A Calais, ce réseau aux méthodes radicales fait office de coupable idéal pour le gouvernement.

No Border, des activistes très limites

Les No Border, voilà l’ennemi. Les activistes antifrontières sont les épouvantails de Calais, bien pratiques à désigner pour éviter à l’Etat de se poser la question de ses échecs. Avant leur arrivée à Calais, en 2009, les méchants passeurs étaient dans tous les discours, qui vendaient du rêve, qui poussaient les migrants à traverser la Manche. Les No Border sont les nouveaux coupables.

Squats.
A en croire l’Etat et certains élus locaux, le problème de Calais ne serait pas le désir d’Angleterre et le passage bloqué, mais les activistes énervés qui voudraient ouvrir la frontière. Qui sont-ils ? En majorité des Anglais, des jeunes, étudiants, salariés ou entre petits boulots et chômage. Combien ? « Environ 100 la semaine et 300 le week-end », avance la préfète du Pas-de-Calais, Fabienne Buccio. Maya Konforti, bénévole à l’Auberge des migrants, sursaute : « Ils ne sont pas plus de douze. » Un No Border français assurait lundi qu’ils étaient dix à Calais, « quatre dans la jungle ». En tout cas, « ultra-minoritaires », assure Vincent De Coninck, chargé de mission au Secours catholique, « mais pour l’Etat, dès que quelqu’un parle anglais et porte un jean, c’est un No Border ».

Ces activistes ont créé un centre d’information dans la jungle et donnent des conseils juridiques en cas d’arrestation. A l’époque où les migrants étaient en ville, il y a un an, ils ouvraient aussi des squats. Ils ont monté des dossiers sur les violences policières, transmis au défenseur des droits, qui ont débouché sur un rapport sévère. Dans les années 2010, ils vivaient dans les squats avec les migrants et les avertissaient au sifflet d’une descente de police. La préfète : « Ils manipulent une centaine de migrants, surtout des jeunes. Lundi, ils les ont encouragés à jeter des pierres. Un CRS a eu la main cassée en trois endroits. » De Coninck : « C’est n’importe quoi. C’était les jeunes exilés kurdes et afghans qui avaient la rage. » On peut ajouter que les anciens peshmergas et les jeunes Afghans qui fuient les talibans n’ont besoin de personne pour avoir envie d’en découdre.

La préfète : « Ils ont un discours préparé, ils ont tagué les gilets des personnels de la maraude, leur ont craché dessus, les ont insultés.

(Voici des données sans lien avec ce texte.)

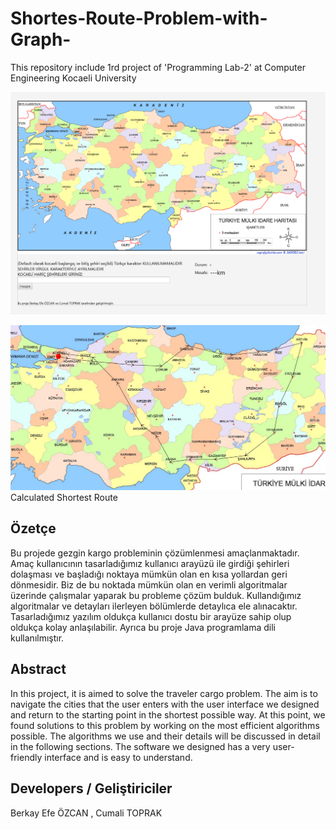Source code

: # Shortes-Route-Problem-with-Graph-
This repository include 1rd project of 'Programming Lab-2' at Computer Engineering Kocaeli University

![Demo](demo.png)

![calculatedShortestRoute](calculatedShortestRoute.jpg)
Calculated Shortest Route


## Özetçe 
Bu projede gezgin kargo probleminin çözümlenmesi amaçlanmaktadır. Amaç kullanıcının tasarladığımız kullanıcı arayüzü ile girdiği şehirleri dolaşması ve başladığı noktaya mümkün olan en kısa yollardan geri dönmesidir. Biz de bu noktada mümkün olan en verimli algoritmalar üzerinde çalışmalar yaparak bu probleme çözüm bulduk. Kullandığımız algoritmalar ve detayları ilerleyen bölümlerde detaylıca ele alınacaktır. Tasarladığımız yazılım oldukça kullanıcı dostu bir arayüze sahip olup oldukça kolay anlaşılabilir. Ayrıca bu proje Java programlama dili kullanılmıştır.

## Abstract
In this project, it is aimed to solve the traveler cargo problem. The aim is to navigate the cities that the user enters with the user interface we designed and return to the starting point in the shortest possible way. At this point, we found solutions to this problem by working on the most efficient algorithms possible. The algorithms we use and their details will be discussed in detail in the following sections. The software we designed has a very user-friendly interface and is easy to understand.

## Developers / Geliştiriciler
Berkay Efe ÖZCAN , Cumali TOPRAK
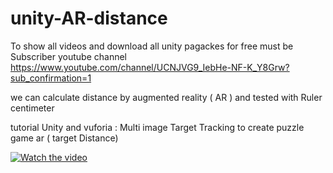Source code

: # unity-AR-distance

To show all videos and download  all unity pagackes for free must be Subscriber youtube channel 
https://www.youtube.com/channel/UCNJVG9_IebHe-NF-K_Y8Grw?sub_confirmation=1

we can calculate distance by augmented reality ( AR ) and tested with Ruler centimeter


tutorial Unity  and vuforia : Multi image Target Tracking to create puzzle game ar ( target Distance)


[![Watch the video](https://img.youtube.com/vi/HlkQb9M1aDM/0.jpg)](http://youtu.be/HlkQb9M1aDM)



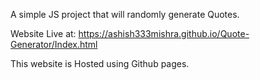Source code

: A simple JS project that will randomly generate Quotes.

Website Live at: https://ashish333mishra.github.io/Quote-Generator/Index.html

This website is Hosted using Github pages.

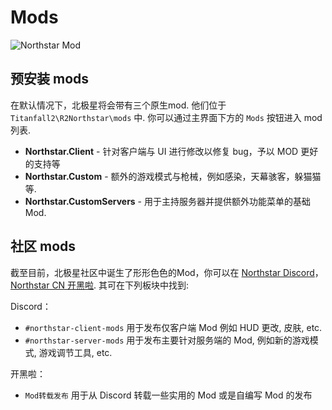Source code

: # Mods

![Northstar Mod](https://user-images.githubusercontent.com/7439692/146625579-20586c9e-2e23-4c5d-ba56-27b6eb1ffff4.jpg)

## 预安装 mods

在默认情况下，北极星将会带有三个原生mod. 他们位于 `Titanfall2\R2Northstar\mods` 中. 你可以通过主界面下方的 `Mods` 按钮进入 mod 列表.

- **Northstar.Client** - 针对客户端与 UI 进行修改以修复 bug，予以 MOD 更好的支持等
- **Northstar.Custom** - 额外的游戏模式与枪械，例如感染，天幕骇客，躲猫猫等.
- **Northstar.CustomServers** - 用于主持服务器并提供额外功能菜单的基础Mod.

## 社区 mods

截至目前，北极星社区中诞生了形形色色的Mod，你可以在 [Northstar Discord](https://northstar.tf/discord)，[Northstar CN 开黑啦](https://kaihei.co/wsZVnX).
其可在下列板块中找到:

Discord：
- `#northstar-client-mods` 用于发布仅客户端 Mod 例如 HUD 更改, 皮肤, etc.
- `#northstar-server-mods` 用于发布主要针对服务端的 Mod, 例如新的游戏模式, 游戏调节工具, etc.

开黑啦：
- ` Mod转载发布 ` 用于从 Discord 转载一些实用的 Mod 或是自编写 Mod 的发布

Ils ont fait redescendre les migrants du bus » qui s’apprêtait à rejoindre un centre d’accueil. C’est cet incident qui a déclenché l’opération de police du lundi 29 février, et l’évacuation violente de la jungle depuis, alors que le ministre de l’Intérieur avait promis la méthode douce. Un porte-parole de la préfecture assure par ailleurs que des No Border les ont traités de « nazis ».Ceux qu’on a rencontrés ne confirment pas. Mais un membre d’une organisation proche de l’Etat raconte : « Ils désinforment les migrants. Il y a parmi eux une poignée de petits cons. Il y a aussi des bons No Border. Mais ils se perdent souvent dans leur combat et on se demande qui ils servent : les migrants ou leur cause ? » Ont-ils poussé les neuf Iraniens à se coudre la bouche, mercredi ? « Certainement pas, insiste Maya Konforti. Mais comme l’"info center" des No Border est abrité et chaud, ils leur ont ouvert la porte et les soutiennent. »

« Influence ».
Léo (1), No Border : « Je ne suis pas d’accord avec la grève de la faim, je n’aime pas cette forme de lutte. Je ne vois pas pourquoi des gens se mettraient encore plus en danger. Mais s’ils choisissent de le faire, je reste à leurs côtés. On ne choisit pas les méthodes de lutte des gens. Ce n’est pas nous qui sommes coincés dans la jungle, mais eux. » Ce sont des activistes, et ils ne prônent pas la non-violence. « Je ne lance pas de pierres, dit Alex (1), mais je ne vais pas dissuader les gens de le faire. » Il ajoute : « Ils n’ont pas besoin de moi pour être capables de s’organiser. » Léo : « On sait qu’on a de l’influence quand on est les seuls Blancs dans un squat par exemple. On essaie de ne pas utiliser ce pouvoir-là et ne pas forcer un choix. Ne pas faire faire aux gens des choses qu’ils n’ont pas envie de faire. » Mais ils distribuent des flyers. Dans le dernier, ils désignaient les conteneurs blancs du nouveau centre de la jungle comme un espace où les contrôles sont « très durs » (ce qui n’est pas vrai, lire ci-dessus) et les centres d’accueil et d’orientation comme des lieux d’où on pouvait être placé en rétention et renvoyé vers l’Italie si on y a des empreintes.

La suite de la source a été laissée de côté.